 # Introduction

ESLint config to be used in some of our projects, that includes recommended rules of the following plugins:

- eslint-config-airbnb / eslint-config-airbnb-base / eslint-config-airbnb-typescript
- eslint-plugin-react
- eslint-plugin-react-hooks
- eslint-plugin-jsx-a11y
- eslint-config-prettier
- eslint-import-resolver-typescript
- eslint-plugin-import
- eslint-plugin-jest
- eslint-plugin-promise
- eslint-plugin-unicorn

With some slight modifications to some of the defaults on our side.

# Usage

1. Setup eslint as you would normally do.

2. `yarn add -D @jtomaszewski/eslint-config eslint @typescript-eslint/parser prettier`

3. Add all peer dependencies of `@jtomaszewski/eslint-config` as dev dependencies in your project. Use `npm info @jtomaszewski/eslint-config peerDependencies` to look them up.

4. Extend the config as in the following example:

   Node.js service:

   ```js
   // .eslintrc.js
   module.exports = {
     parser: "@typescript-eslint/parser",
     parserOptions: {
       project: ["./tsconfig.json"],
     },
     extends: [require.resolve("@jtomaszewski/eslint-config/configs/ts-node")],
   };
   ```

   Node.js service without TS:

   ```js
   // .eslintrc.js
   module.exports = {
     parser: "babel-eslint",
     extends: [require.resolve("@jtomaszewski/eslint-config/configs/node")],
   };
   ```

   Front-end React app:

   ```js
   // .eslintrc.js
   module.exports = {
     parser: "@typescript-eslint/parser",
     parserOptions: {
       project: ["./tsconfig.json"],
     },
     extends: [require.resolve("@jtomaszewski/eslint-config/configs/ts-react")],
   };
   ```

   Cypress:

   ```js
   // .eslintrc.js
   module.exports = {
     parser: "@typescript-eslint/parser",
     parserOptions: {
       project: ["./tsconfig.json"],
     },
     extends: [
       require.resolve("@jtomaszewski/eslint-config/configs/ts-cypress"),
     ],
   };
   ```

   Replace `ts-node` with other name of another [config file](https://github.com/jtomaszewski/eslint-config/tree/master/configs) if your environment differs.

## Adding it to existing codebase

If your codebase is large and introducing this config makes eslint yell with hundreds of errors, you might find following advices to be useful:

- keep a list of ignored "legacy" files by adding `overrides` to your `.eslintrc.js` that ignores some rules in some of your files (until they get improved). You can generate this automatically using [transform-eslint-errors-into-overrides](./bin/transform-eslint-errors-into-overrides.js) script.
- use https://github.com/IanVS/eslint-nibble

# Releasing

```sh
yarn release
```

---

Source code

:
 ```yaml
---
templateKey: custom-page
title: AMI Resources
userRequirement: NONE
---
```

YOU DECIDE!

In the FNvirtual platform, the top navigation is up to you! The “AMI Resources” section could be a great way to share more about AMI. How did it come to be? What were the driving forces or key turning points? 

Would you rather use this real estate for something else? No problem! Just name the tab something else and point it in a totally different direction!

Activity:
Look through the records above and please copy every line in which the string "configs" occurs.

Answer space:
     extends: [require.resolve("@jtomaszewski/eslint-config/configs/ts-node")],
     extends: [require.resolve("@jtomaszewski/eslint-config/configs/node")],
     extends: [require.resolve("@jtomaszewski/eslint-config/configs/ts-react")],
       require.resolve("@jtomaszewski/eslint-config/configs/ts-cypress"),
   Replace `ts-node` with other name of another [config file](https://github.com/jtomaszewski/eslint-config/tree/master/configs) if your environment differs.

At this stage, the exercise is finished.